“Allow your child to express their creativity and individuality”


Allow your child to express their creativity and individuality. Each child is an individual expression of love in this world, with unique gifts and challenges. Please see them in their wholeness, as the gift that they are to humanity.


As part of my series about “authors who are making an important social impact”, I had the pleasure of interviewing Angela Legh.

Angela Legh is the author of children’s fairytales, The Bella Santini Chronicles, a book series that plants seeds of emotional resilience in pre-teens. Angela’s life story could fill books — surviving two fires, saving herself from drowning two times and being on the receiving end of emotional abuse for much of her life. However, Angela turned all this adversity into a storyline that teaches kids to bounce back when hardship happens.


Thank you so much for joining us in this interview series! Before we dive into the main focus of our interview, our readers would love to “get to know you” a bit better. Can you tell us a bit about your childhood backstory?

I lived a childhood filled with dark and light. My dad represented the dark, my mom the light.

During the first ten years of my life, my dad, a raging alcoholic, emotionally and physically abused me, my sisters, and our mother. It is said the sins of the father are passed down to the children, and that rings true for me. My dad was a sensitive man who could not deal with painful feelings. His father emotionally abused him as a child; he held onto those feelings of being unworthy. Yet, he could not deal with those feelings; they were too painful. So, he chose to escape them by drowning them in alcohol. The problem was when he was drunk; he behaved like a monster.

I learned from my dad how to repress my painful feelings — for me it was anger. He was angry, and I couldn’t be like him. This generational escape and repression of emotions and feelings was a pattern that wreaked havoc in his life, my life, and the lives of my children. If only I knew then what I now know, I could have been a better mother.

Speaking of mothers, I was fortunate to have a mother who was a walking advertisement for love. I learned from her to accept others at face value. I learned to be understanding and tolerant. She was creative, kind, and self-sufficient. I knew I wanted to be like her when I grew up.

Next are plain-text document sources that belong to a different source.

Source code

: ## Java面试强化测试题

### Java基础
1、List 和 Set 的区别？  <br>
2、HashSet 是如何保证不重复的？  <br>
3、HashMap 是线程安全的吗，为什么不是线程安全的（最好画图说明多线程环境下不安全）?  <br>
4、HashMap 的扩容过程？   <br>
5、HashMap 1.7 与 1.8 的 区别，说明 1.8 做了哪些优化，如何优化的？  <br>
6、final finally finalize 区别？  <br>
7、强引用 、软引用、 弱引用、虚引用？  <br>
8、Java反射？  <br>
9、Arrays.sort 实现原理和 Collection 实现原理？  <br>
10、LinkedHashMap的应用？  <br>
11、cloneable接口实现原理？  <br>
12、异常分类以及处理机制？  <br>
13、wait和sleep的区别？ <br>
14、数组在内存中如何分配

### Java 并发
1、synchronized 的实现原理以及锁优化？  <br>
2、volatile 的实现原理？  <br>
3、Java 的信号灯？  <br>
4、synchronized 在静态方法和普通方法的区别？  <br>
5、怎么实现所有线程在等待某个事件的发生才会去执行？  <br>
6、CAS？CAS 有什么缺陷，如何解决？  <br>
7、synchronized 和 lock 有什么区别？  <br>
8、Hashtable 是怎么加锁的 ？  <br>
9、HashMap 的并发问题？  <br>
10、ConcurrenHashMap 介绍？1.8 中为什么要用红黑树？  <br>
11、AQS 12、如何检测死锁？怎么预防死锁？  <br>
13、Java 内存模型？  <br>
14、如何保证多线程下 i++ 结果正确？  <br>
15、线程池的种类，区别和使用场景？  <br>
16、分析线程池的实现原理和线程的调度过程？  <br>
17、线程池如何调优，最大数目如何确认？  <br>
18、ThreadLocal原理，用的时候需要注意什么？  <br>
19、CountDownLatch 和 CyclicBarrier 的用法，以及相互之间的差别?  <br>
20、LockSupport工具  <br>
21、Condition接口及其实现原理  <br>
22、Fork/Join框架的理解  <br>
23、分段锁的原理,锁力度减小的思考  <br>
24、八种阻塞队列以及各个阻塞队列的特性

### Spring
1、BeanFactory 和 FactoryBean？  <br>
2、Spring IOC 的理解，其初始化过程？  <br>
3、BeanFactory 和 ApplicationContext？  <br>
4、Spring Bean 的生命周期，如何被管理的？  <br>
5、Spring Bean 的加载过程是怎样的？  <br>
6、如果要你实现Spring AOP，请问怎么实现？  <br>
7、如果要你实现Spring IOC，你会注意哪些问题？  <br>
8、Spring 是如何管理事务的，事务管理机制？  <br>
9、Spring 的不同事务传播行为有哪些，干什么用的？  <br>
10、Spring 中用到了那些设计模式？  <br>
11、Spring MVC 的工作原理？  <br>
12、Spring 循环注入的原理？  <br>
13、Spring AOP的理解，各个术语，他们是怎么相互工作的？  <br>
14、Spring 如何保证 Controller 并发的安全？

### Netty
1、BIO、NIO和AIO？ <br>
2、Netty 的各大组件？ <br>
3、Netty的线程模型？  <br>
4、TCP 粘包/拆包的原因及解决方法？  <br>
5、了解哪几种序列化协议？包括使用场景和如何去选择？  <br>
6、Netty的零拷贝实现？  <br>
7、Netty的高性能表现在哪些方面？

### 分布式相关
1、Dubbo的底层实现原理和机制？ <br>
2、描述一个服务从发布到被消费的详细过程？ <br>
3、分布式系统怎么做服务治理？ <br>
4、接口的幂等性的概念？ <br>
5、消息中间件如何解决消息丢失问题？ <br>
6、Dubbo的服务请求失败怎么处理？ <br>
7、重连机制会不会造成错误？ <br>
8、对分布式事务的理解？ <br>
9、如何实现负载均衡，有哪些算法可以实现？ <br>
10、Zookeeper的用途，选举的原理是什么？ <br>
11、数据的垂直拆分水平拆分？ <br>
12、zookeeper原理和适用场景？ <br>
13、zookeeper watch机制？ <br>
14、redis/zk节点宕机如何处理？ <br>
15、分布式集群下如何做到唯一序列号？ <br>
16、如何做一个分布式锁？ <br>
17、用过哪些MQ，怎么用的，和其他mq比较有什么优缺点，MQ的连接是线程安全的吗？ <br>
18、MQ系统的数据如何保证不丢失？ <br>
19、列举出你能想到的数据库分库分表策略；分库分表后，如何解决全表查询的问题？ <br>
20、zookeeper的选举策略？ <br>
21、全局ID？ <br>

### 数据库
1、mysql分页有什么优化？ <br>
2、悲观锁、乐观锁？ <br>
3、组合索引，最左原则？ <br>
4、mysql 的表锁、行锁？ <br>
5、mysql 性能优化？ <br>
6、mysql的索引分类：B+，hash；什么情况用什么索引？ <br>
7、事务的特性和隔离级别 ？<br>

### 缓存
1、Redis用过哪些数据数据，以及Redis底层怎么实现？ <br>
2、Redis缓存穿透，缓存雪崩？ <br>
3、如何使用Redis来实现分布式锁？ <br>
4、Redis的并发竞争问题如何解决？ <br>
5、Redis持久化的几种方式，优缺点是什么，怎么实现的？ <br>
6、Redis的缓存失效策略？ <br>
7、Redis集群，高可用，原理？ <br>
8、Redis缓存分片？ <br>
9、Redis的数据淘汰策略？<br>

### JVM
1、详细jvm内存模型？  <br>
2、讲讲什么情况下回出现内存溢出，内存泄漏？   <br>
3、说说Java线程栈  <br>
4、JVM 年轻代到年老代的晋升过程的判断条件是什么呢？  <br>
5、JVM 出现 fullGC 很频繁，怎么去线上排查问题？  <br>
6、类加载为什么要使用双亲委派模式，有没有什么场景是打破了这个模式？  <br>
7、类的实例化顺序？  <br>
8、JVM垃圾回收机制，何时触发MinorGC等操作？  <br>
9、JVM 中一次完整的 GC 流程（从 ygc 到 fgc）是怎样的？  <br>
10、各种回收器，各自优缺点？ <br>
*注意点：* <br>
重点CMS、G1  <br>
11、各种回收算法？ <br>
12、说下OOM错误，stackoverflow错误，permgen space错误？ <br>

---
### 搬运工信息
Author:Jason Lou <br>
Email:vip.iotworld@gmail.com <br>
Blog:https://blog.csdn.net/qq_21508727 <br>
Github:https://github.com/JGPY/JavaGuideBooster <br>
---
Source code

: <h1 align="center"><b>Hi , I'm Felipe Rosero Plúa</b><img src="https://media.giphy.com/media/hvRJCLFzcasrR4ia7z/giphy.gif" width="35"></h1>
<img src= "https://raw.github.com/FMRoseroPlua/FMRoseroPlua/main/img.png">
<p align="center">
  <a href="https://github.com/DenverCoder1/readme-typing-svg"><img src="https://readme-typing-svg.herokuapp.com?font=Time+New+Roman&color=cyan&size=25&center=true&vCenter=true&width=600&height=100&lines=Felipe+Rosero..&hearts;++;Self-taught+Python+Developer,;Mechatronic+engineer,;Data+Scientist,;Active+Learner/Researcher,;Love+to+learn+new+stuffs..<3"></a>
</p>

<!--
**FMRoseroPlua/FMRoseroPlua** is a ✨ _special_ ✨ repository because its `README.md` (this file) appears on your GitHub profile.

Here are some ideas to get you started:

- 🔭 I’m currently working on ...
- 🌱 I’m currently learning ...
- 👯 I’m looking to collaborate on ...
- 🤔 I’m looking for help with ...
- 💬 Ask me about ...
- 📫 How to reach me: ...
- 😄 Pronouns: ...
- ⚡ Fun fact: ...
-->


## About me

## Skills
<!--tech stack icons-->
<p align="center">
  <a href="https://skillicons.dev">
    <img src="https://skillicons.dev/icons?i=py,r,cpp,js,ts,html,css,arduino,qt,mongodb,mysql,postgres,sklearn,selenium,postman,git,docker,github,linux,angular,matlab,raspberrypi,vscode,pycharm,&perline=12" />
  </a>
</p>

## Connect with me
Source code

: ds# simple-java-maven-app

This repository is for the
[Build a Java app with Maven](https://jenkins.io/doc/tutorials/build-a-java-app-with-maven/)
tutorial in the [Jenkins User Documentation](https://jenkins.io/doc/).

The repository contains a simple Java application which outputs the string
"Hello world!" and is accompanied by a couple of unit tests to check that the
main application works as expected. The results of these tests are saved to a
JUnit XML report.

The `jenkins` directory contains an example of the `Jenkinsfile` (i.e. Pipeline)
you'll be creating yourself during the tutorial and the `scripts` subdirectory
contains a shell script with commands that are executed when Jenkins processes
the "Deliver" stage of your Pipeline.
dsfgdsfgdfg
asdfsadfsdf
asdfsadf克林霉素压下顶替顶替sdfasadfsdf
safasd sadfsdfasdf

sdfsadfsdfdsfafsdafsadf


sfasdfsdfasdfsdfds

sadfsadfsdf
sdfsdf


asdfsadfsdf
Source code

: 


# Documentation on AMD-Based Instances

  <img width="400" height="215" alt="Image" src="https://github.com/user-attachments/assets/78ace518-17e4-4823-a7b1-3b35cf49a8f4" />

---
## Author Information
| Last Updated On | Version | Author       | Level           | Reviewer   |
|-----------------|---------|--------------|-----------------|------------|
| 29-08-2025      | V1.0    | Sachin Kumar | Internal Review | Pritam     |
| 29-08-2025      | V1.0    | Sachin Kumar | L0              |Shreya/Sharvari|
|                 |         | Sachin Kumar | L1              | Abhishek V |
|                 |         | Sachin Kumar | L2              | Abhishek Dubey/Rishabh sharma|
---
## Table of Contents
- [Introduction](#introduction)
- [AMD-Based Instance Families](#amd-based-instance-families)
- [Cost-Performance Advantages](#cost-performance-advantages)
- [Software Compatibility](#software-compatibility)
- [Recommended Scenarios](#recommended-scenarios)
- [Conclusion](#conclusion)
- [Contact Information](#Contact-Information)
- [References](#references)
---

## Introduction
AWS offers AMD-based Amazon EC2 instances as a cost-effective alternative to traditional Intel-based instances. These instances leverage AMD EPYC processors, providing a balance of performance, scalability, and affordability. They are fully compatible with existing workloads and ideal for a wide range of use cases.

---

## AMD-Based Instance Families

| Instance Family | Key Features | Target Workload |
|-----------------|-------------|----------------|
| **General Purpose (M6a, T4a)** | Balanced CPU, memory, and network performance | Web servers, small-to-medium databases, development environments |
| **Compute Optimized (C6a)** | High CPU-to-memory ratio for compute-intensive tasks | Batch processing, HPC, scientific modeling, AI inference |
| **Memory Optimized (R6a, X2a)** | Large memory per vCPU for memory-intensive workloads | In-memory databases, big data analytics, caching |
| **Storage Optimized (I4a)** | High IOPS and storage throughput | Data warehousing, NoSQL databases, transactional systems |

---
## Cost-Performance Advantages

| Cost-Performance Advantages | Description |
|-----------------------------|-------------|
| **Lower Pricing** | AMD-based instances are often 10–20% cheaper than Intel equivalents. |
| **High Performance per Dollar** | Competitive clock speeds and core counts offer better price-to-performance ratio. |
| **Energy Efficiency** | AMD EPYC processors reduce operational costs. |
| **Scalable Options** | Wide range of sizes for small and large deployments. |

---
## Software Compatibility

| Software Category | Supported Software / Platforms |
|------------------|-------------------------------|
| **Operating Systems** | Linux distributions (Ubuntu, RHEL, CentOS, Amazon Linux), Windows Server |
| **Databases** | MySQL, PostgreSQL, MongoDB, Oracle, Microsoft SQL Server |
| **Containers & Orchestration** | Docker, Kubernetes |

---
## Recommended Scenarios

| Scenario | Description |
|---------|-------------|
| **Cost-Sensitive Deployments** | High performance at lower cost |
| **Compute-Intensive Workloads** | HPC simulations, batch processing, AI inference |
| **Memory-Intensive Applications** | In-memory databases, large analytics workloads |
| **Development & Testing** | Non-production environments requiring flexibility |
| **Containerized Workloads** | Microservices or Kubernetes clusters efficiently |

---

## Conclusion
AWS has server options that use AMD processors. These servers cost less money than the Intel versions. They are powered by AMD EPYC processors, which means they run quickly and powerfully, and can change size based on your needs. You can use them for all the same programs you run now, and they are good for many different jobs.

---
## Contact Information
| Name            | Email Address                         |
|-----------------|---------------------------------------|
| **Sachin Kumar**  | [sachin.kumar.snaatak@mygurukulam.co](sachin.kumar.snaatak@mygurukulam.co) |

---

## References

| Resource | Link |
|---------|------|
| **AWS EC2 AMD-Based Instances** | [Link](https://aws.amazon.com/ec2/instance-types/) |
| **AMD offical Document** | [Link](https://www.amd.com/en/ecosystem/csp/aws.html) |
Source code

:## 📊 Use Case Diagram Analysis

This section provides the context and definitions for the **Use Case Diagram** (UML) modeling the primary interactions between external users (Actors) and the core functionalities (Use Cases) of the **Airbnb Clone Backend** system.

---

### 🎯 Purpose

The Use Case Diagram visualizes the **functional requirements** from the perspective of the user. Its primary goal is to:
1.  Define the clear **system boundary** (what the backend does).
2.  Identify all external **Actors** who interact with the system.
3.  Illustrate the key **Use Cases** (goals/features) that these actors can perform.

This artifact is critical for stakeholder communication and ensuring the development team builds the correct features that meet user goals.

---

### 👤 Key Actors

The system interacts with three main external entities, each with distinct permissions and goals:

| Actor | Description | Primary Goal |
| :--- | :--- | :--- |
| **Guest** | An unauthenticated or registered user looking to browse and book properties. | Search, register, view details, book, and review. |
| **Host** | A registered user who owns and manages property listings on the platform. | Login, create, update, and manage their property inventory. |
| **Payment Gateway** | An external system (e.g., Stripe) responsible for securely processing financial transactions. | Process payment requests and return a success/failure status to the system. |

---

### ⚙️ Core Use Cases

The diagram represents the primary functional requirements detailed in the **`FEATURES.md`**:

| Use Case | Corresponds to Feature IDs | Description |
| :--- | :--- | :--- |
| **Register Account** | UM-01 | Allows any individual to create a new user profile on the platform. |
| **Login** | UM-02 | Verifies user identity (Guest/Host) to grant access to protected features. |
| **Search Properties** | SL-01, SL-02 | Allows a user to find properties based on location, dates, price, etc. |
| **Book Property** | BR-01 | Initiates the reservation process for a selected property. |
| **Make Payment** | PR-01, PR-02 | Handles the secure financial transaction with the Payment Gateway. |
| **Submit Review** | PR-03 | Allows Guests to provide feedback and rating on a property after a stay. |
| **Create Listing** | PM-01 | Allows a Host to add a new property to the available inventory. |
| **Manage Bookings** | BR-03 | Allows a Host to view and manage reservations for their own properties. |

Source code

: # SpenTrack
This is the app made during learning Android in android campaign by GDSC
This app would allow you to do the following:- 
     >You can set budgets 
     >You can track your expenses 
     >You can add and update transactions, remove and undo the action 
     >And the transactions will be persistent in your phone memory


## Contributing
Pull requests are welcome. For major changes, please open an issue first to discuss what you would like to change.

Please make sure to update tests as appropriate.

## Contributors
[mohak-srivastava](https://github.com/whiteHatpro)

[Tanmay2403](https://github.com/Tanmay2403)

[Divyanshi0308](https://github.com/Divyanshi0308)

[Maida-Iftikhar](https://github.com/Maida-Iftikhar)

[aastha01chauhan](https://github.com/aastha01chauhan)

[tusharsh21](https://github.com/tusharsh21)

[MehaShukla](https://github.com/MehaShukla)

When you were younger, was there a book that you read that inspired you to take action or changed your life? Can you share a story about that?

My second-grade teacher read The Hobbit, by JRR Tolkien, to our class. I was so inspired! The story opened a new world for me, a world filled with magic, where good prevailed over evil! That teacher opened a lifetime love of reading books, especially fantasies. First, I read all the Tolkien books. Then I read other magical books, like James and the Giant Peach and A Wrinkle in Time. While I cannot say any of these books caused me to take any specific action, I believe they helped me appreciate the value of magical thinking, integrity, and the power of words.

The books in my childhood, in part, inspired me to write in ways that open a child’s heart to their inner magic. In my books, children learn we all carry magic, the power of love. Children learn that words are energy and meaning well beyond what the letters convey. Children learn to face all their emotions, even the painful ones because when we repress or escape emotions, we carry them as a burden that revisits us until we face the feeling.

Can you share the funniest or most interesting mistake that occurred to you in the course of your career? What lesson or take away did you learn from that?

I was a naive author; for over a year, I wrote a children’s book. When it was done, it had 60,000 words! I sent a proposal off to several publishers, and like all authors, I experienced several rounds of rejections. Eventually, I signed with a “vanity” publisher and paid them to publish the book. I happily sent them the manuscript, only to receive a call from the publisher telling me I had to cut the book down to less than 30,000 words. Initially, I panicked; I didn’t want to delete any of my stories. Then I took a calming breath and said, “Let’s make it into two books.” I had to rewrite an end for the first book and a beginning for the second one to create two books. The funniest part was that when I was halfway done writing what I thought would be book two, I now had three books completed in an instant. I am now writing book five, with the other books in various stages of preparation for publication.

Can you describe how you aim to make a significant social impact with your book?

From my lifetime of trauma, I learned many of us fear feeling our painful emotions, so we reject them. Alternatively, some are so traumatized by their painful feelings they grab onto them and hold them close. The feeling becomes part of their identity.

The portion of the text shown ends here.